Thank you for your dialog in this thread, it is very helpful.

--
You received this message because you are subscribed to a topic in the Google Groups "security-onion" group.
To unsubscribe from this topic, visit https://groups.google.com/d/topic/security-onion/RXWxpatNlac/unsubscribe.
To unsubscribe from this group and all its topics, send an email to security-onio...@googlegroups.com.

[A T]

Hi,

I have same problem now. I want to know if someone had implemented that and what is the solution.

Thank you

[Doug Burks]

Please see:
https://code.google.com/p/security-onion/wiki/ThirdPartyIntegration

> You received this message because you are subscribed to the Google Groups "security-onion" group.

> To unsubscribe from this group and stop receiving emails from it, send an email to security-onio...@googlegroups.com.

> To post to this group, send email to securit...@googlegroups.com.
> Visit this group at http://groups.google.com/group/security-onion.
> For more options, visit https://groups.google.com/groups/opt_out.

[A T]

Thank you so much Doug

[Clement Chen]

If I remember correctly, SO used to send Snort alerts to /var/log/syslog. In my system it looks like the following:

Jun 26 23:29:23 xxxx snort: [1:16078:4] SERVER-WEBAPP PHP memory_limit vulnerability exploit attempt [Classification: Attempted User Privilege Gain] [Priority: 1]: {TCP} 12.201.135.200:59241 -> xxx.xxx.xxx.xxx:80

I have Splunk monitoring the file and extract Snort Alerts out of it.

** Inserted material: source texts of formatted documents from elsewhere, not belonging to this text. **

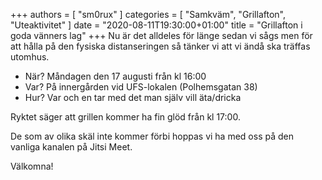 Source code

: +++
authors = [ "sm0rux" ]
categories = [ "Samkväm", "Grillafton", "Uteaktivitet" ]
date = "2020-08-11T19:30:00+01:00"
title = "Grillafton i goda vänners lag"
+++
Nu är det alldeles för länge sedan vi sågs men för att hålla på den fysiska distanseringen så tänker vi att vi ändå ska träffas utomhus.

* När? Måndagen den 17 augusti från kl 16:00
* Var? På innergården vid UFS-lokalen (Polhemsgatan 38)
* Hur? Var och en tar med det man själv vill äta/dricka

Ryktet säger att grillen kommer ha fin glöd från kl 17:00.

De som av olika skäl inte kommer förbi hoppas vi ha med oss på den vanliga kanalen på Jitsi Meet.

Välkomna!
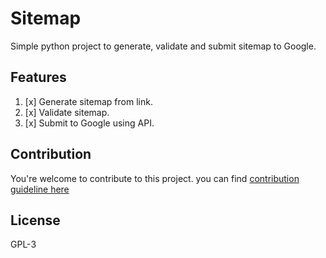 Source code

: 
# Sitemap
Simple python project to generate, validate and submit sitemap to Google.

## Features
1. [x] Generate sitemap from link.
2. [x] Validate sitemap.
3. [x] Submit to Google using API.

## Contribution
You're welcome to contribute to this project.
you can find [contribution guideline here](https://github.com/Usman-Naeem/sitemap/blob/master/CONTRIBUTING.md)

## License
GPL-3
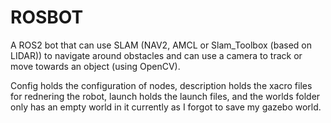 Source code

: # ROSBOT

A ROS2 bot that can use SLAM (NAV2, AMCL or Slam_Toolbox (based on LIDAR)) to navigate around obstacles and can use a camera to track or move towards an object (using OpenCV).

Config holds the configuration of nodes, description holds the xacro files for rednering the robot, launch holds the launch files, and the worlds folder only has an empty world in it currently as I forgot to save my gazebo world.
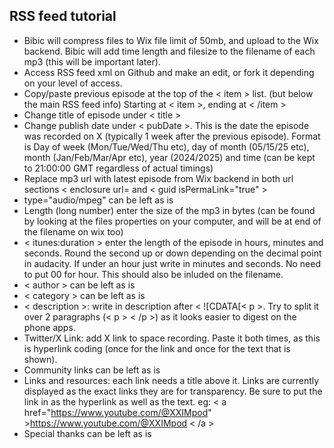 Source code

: ## RSS feed tutorial 

- Bibic will compress files to Wix file limit of 50mb, and upload to the Wix backend. Bibic will add time length and filesize to the filename of each mp3 (this will be important later).
- Access RSS feed xml on Github and make an edit, or fork it depending on your level of access.
- Copy/paste previous episode at the top of the < item > list. (but below the main RSS feed info) Starting at < item >, ending at < /item > 
- Change title of episode under < title >
- Change publish date under < pubDate >. This is the date the episode was recorded on X (typically 1 week after the previous episode). Format is Day of week (Mon/Tue/Wed/Thu etc), day of month (05/15/25 etc), month (Jan/Feb/Mar/Apr etc), year (2024/2025) and time (can be kept to 21:00:00 GMT regardless of actual timings)
- Replace mp3 url with latest episode from Wix backend in both url sections < enclosure url= and < guid isPermaLink="true" >
- type="audio/mpeg" can be left as is
- Length (long number) enter the size of the mp3 in bytes (can be found by looking at the files properties on your computer, and will be at end of the filename on wix too)
- < itunes:duration > enter the length of the episode in hours, minutes and seconds. Round the second up or down depending on the decimal point in audacity.  If under an hour just write in minutes and seconds. No need to put 00 for hour. This should also be inluded on the filename.
- < author > can be left as is
- < category > can be left as is
- < description >: write in description after < ![CDATA[< p >. Try to split it over 2 paragraphs (< p > < /p >) as it looks  easier to digest on the phone apps.
- Twitter/X Link: add X link to space recording. Paste it both times, as this is hyperlink coding (once for the link and once for the text that is shown).
- Community links can be left as is
- Links and resources: each link needs a title above it. Links are currently displayed as the exact links they are for transparency. Be sure to put the link in as the hyperlink as well as the text. eg: < a href="https://www.youtube.com/@XXIMpod" >https://www.youtube.com/@XXIMpod < /a >
- Special thanks can be left as is

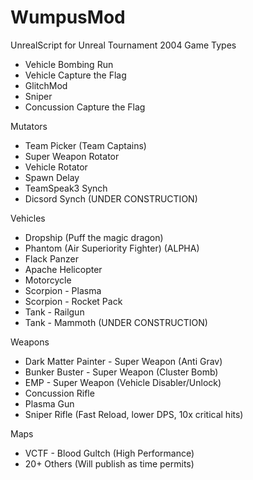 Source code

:# WumpusMod
UnrealScript for Unreal Tournament 2004
Game Types
- Vehicle Bombing Run
- Vehicle Capture the Flag
- GlitchMod
- Sniper
- Concussion Capture the Flag

Mutators
- Team Picker (Team Captains)
- Super Weapon Rotator
- Vehicle Rotator
- Spawn Delay
- TeamSpeak3 Synch
- Dicsord Synch (UNDER CONSTRUCTION)

Vehicles
- Dropship (Puff the magic dragon)
- Phantom (Air Superiority Fighter) (ALPHA)
- Flack Panzer
- Apache Helicopter
- Motorcycle
- Scorpion - Plasma
- Scorpion - Rocket Pack
- Tank - Railgun
- Tank - Mammoth (UNDER CONSTRUCTION)

Weapons
- Dark Matter Painter - Super Weapon (Anti Grav)
- Bunker Buster - Super Weapon (Cluster Bomb)
- EMP - Super Weapon (Vehicle Disabler/Unlock)
- Concussion Rifle
- Plasma Gun
- Sniper Rifle (Fast Reload, lower DPS, 10x critical hits)

Maps
- VCTF - Blood Gultch (High Performance)
- 20+ Others (Will publish as time permits)
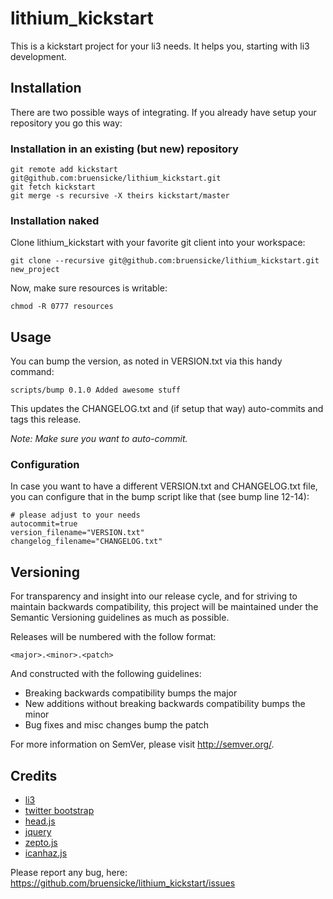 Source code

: # lithium_kickstart

This is a kickstart project for your li3 needs. It helps you, starting with li3 development.

## Installation

There are two possible ways of integrating. If you already have setup your repository you go this way:

### Installation in an existing (but new) repository

	git remote add kickstart git@github.com:bruensicke/lithium_kickstart.git
	git fetch kickstart
	git merge -s recursive -X theirs kickstart/master

### Installation naked

Clone lithium_kickstart with your favorite git client into your workspace:

	git clone --recursive git@github.com:bruensicke/lithium_kickstart.git new_project

Now, make sure resources is writable:

	chmod -R 0777 resources

## Usage

You can bump the version, as noted in VERSION.txt via this handy command:

	scripts/bump 0.1.0 Added awesome stuff

This updates the CHANGELOG.txt and (if setup that way) auto-commits and tags this release.

*Note: Make sure you want to auto-commit.*

### Configuration

In case you want to have a different VERSION.txt and CHANGELOG.txt file, you can configure that in the bump script like that (see bump line 12-14):

	# please adjust to your needs
	autocommit=true
	version_filename="VERSION.txt"
	changelog_filename="CHANGELOG.txt"

## Versioning

For transparency and insight into our release cycle, and for striving to maintain backwards compatibility, this project will be maintained under the Semantic Versioning guidelines as much as possible.

Releases will be numbered with the follow format:

	<major>.<minor>.<patch>

And constructed with the following guidelines:

* Breaking backwards compatibility bumps the major
* New additions without breaking backwards compatibility bumps the minor
* Bug fixes and misc changes bump the patch

For more information on SemVer, please visit http://semver.org/.

## Credits

* [li3](http://www.lithify.me)
* [twitter bootstrap](http://twitter.github.com/bootstrap/)
* [head.js](http://headjs.com/)
* [jquery](http://jquery.com/)
* [zepto.js](http://zeptojs.com/)
* [icanhaz.js](http://icanhazjs.com/)

Please report any bug, here: https://github.com/bruensicke/lithium_kickstart/issues


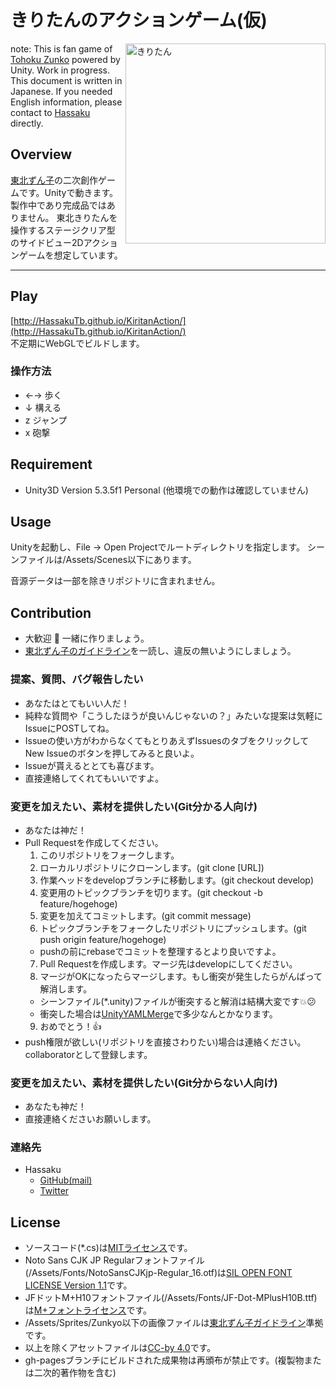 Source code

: きりたんのアクションゲーム(仮)
====
<img src="https://github.com/HassakuTb/KiritanAction/blob/gh-resources/zzm_kiritan_fly2.png" alt="きりたん" title="きりたん" width="320px" align="right">  

note: This is fan game of [Tohoku Zunko](http://zunko.jp/) powered by Unity. Work in progress. This document is written in Japanese. If you needed English information, please contact to [Hassaku](https://github.com/hassakuTb) directly.

## Overview
[東北ずん子](http://zunko.jp/)の二次創作ゲームです。Unityで動きます。
製作中であり完成品ではありません。
東北きりたんを操作するステージクリア型のサイドビュー2Dアクションゲームを想定しています。
<BR clear="right">
***


## Play
[http://HassakuTb.github.io/KiritanAction/](http://HassakuTb.github.io/KiritanAction/)  
不定期にWebGLでビルドします。

### 操作方法
* ←→ 歩く
* ↓ 構える
* z ジャンプ
* x 砲撃

## Requirement
* Unity3D Version 5.3.5f1 Personal (他環境での動作は確認していません)

## Usage
Unityを起動し、File → Open Projectでルートディレクトリを指定します。
シーンファイルは/Assets/Scenes以下にあります。

音源データは一部を除きリポジトリに含まれません。

## Contribution
* 大歓迎 :revolving_hearts: 一緒に作りましょう。
* [東北ずん子のガイドライン](http://zunko.jp/guideline.html)を一読し、違反の無いようにしましょう。

### 提案、質問、バグ報告したい
* あなたはとてもいい人だ！
* 純粋な質問や「こうしたほうが良いんじゃないの？」みたいな提案は気軽にIssueにPOSTしてね。
* Issueの使い方がわからなくてもとりあえずIssuesのタブをクリックしてNew Issueのボタンを押してみると良いよ。
* Issueが貰えるととても喜びます。
* 直接連絡してくれてもいいですよ。

### 変更を加えたい、素材を提供したい(Git分かる人向け)
* あなたは神だ！
* Pull Requestを作成してください。
  1. このリポジトリをフォークします。
  2. ローカルリポジトリにクローンします。(git clone [URL])
  3. 作業ヘッドをdevelopブランチに移動します。(git checkout develop)
  4. 変更用のトピックブランチを切ります。(git checkout -b feature/hogehoge)
  5. 変更を加えてコミットします。(git commit message)
  6. トピックブランチをフォークしたリポジトリにプッシュします。(git push origin feature/hogehoge)
    * pushの前にrebaseでコミットを整理するとより良いですよ。
  7. Pull Requestを作成します。マージ先はdevelopにしてください。
  8. マージがOKになったらマージします。もし衝突が発生したらがんばって解消します。
    * シーンファイル(*.unity)ファイルが衝突すると解消は結構大変です:boom::confused:
    * 衝突した場合は[UnityYAMLMerge](http://docs.unity3d.com/jp/current/Manual/SmartMerge.html)で多少なんとかなります。
  9. おめでとう！:+1:
* push権限が欲しい(リポジトリを直接さわりたい)場合は連絡ください。collaboratorとして登録します。

### 変更を加えたい、素材を提供したい(Git分からない人向け)
* あなたも神だ！
* 直接連絡くださいお願いします。

### 連絡先
* Hassaku
  * [GitHub(mail)](https://github.com/hassakuTb)
  * [Twitter](https://twitter.com/HassakuTb)

## License
* ソースコード(*.cs)は[MITライセンス](https://github.com/HassakuTb/KiritanAction/blob/master/Licenses/MIT.txt)です。
* Noto Sans CJK JP Regularフォントファイル(/Assets/Fonts/NotoSansCJKjp-Regular_16.otf)は[SIL OPEN FONT LICENSE Version 1.1](https://github.com/HassakuTb/KiritanAction/blob/master/Licenses/SIL_Open_Font_License_1.1.txt)です。
* JFドットM+H10フォントファイル(/Assets/Fonts/JF-Dot-MPlusH10B.ttf)は[M+フォントライセンス](https://github.com/HassakuTb/KiritanAction/blob/master/Licenses/MPlus_Font_License.txt)です。
* /Assets/Sprites/Zunkyo以下の画像ファイルは[東北ずん子ガイドライン](http://zunko.jp/guideline.html)準拠です。
* 以上を除くアセットファイルは[CC-by 4.0](https://creativecommons.org/licenses/by/4.0/legalcode)です。
* gh-pagesブランチにビルドされた成果物は再頒布が禁止です。(複製物または二次的著作物を含む)
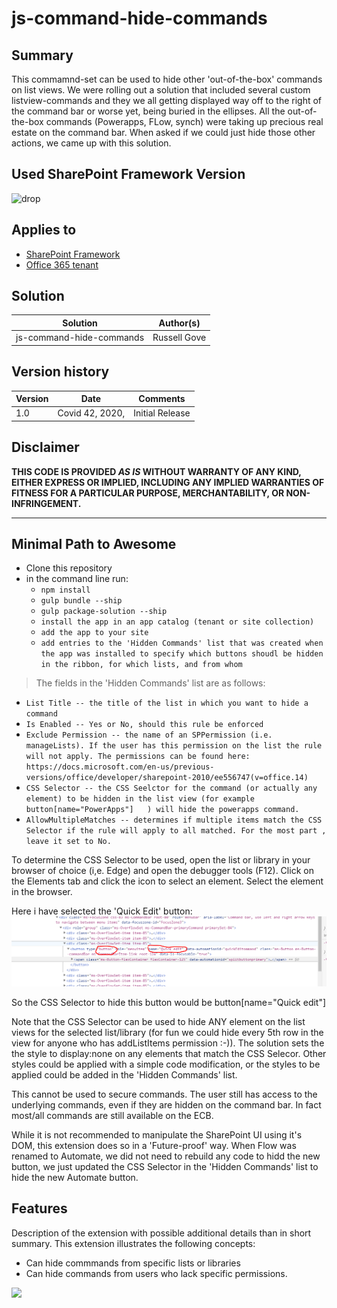 # js-command-hide-commands

## Summary
This commamnd-set can be used to hide other 'out-of-the-box' commands on list views.
We were rolling out a solution that included several custom listview-commands and they we all getting displayed way off to the right of the command bar or worse yet, being buried in the ellipses. All the 
out-of-the-box commands (Powerapps, FLow, synch) were taking up precious real estate on the command bar.
When asked if we could just hide those other actions, we came up with this solution.

## Used SharePoint Framework Version 
![drop](https://img.shields.io/badge/version-GA-green.svg)

## Applies to

* [SharePoint Framework](https://dev.office.com/sharepoint)
* [Office 365 tenant](https://dev.office.com/sharepoint/docs/spfx/set-up-your-development-environment)


## Solution

Solution|Author(s)
--------|---------
js-command-hide-commands | Russell Gove

## Version history

Version|Date|Comments
-------|----|--------
1.0|Covid 42, 2020,|Initial Release


## Disclaimer
**THIS CODE IS PROVIDED *AS IS* WITHOUT WARRANTY OF ANY KIND, EITHER EXPRESS OR IMPLIED, INCLUDING ANY IMPLIED WARRANTIES OF FITNESS FOR A PARTICULAR PURPOSE, MERCHANTABILITY, OR NON-INFRINGEMENT.**

---

## Minimal Path to Awesome

- Clone this repository
- in the command line run:
  - `npm install`
  - `gulp bundle --ship`
  - `gulp package-solution --ship`
  - `install the app in an app catalog (tenant or site collection)`
  - `add the app to your site`
  - `add entries to the 'Hidden Commands' list that was created when the app was installed to specify which buttons shoudl be hidden in the ribbon, for which lists, and from whom`

> The fields in the 'Hidden Commands' list are as follows:
- `List Title -- the title of the list in which you want to hide a command`
- `Is Enabled -- Yes or No, should this rule be enforced`
- `Exclude Permission -- the name of an SPPermission (i.e. manageLists). If the user has this permission on the list the rule will not apply. The permissions can be found here: https://docs.microsoft.com/en-us/previous-versions/office/developer/sharepoint-2010/ee556747(v=office.14)`
- `CSS Selector -- the CSS Seelctor for the command (or actually any element) to be hidden in the list view (for example button[name="PowerApps"]	) will hide the powerapps command.`
- `AllowMultipleMatches -- determines if multiple items match the CSS Selector if the rule will apply to all matched. For the most part , leave it set to No.`


To determine the CSS Selector to be used, open the list or library in your browser of choice (i,e. Edge) and open the debugger tools (F12). Click on the Elements tab and click the icon to select an element. Select the element in the browser. 

Here i have selected the 'Quick Edit' button:
![CSS SELECTOR](./CssSelector.PNG)

So the CSS Selector to hide this  button would be  button[name="Quick edit"]

Note that the CSS Selector can be used to hide ANY element on the list views for the selected list/library (for fun we could hide every 5th row in the view for anyone who has addListItems permission :-)). The solution sets the the style to display:none on any elements that match the CSS Selecor. Other styles could be applied with a simple code modification, or the styles to be applied could be added in the 'Hidden Commands' list.

This cannot be used to secure commands. The user still has access to the underlying commands, even if they are hidden on the command bar. In fact most/all commands are still available on the ECB.

While it is not recommended to manipulate the SharePoint UI using it's DOM, this extension does so in a 'Future-proof' way. When Flow was renamed to Automate, we did not need to rebuild any code to hidd the new button, we just updated the CSS Selector in the 'Hidden Commands' list to hide the new Automate button.



## Features
Description of the extension with possible additional details than in short summary.
This extension illustrates the following concepts:

- Can hide commmands from specific lists or libraries
- Can hide commands from users who lack specific permissions.




<img src="https://telemetry.sharepointpnp.com/sp-dev-fx-extensions/samples/readme-template" />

But interestingly it was gone after I upgraded SO. Do you know what changes causes this?

Thanks.

[Doug Burks]

Hi Clement,

Security Onion configures Barnyard2 to send Snort alerts to syslog.
My guess is that you chose to disable ELSA leaving the stock syslog
config in place (writing to /var/log/syslog). Is that correct?

Have you made any changes to barnyard2.conf or perhaps enabling ELSA?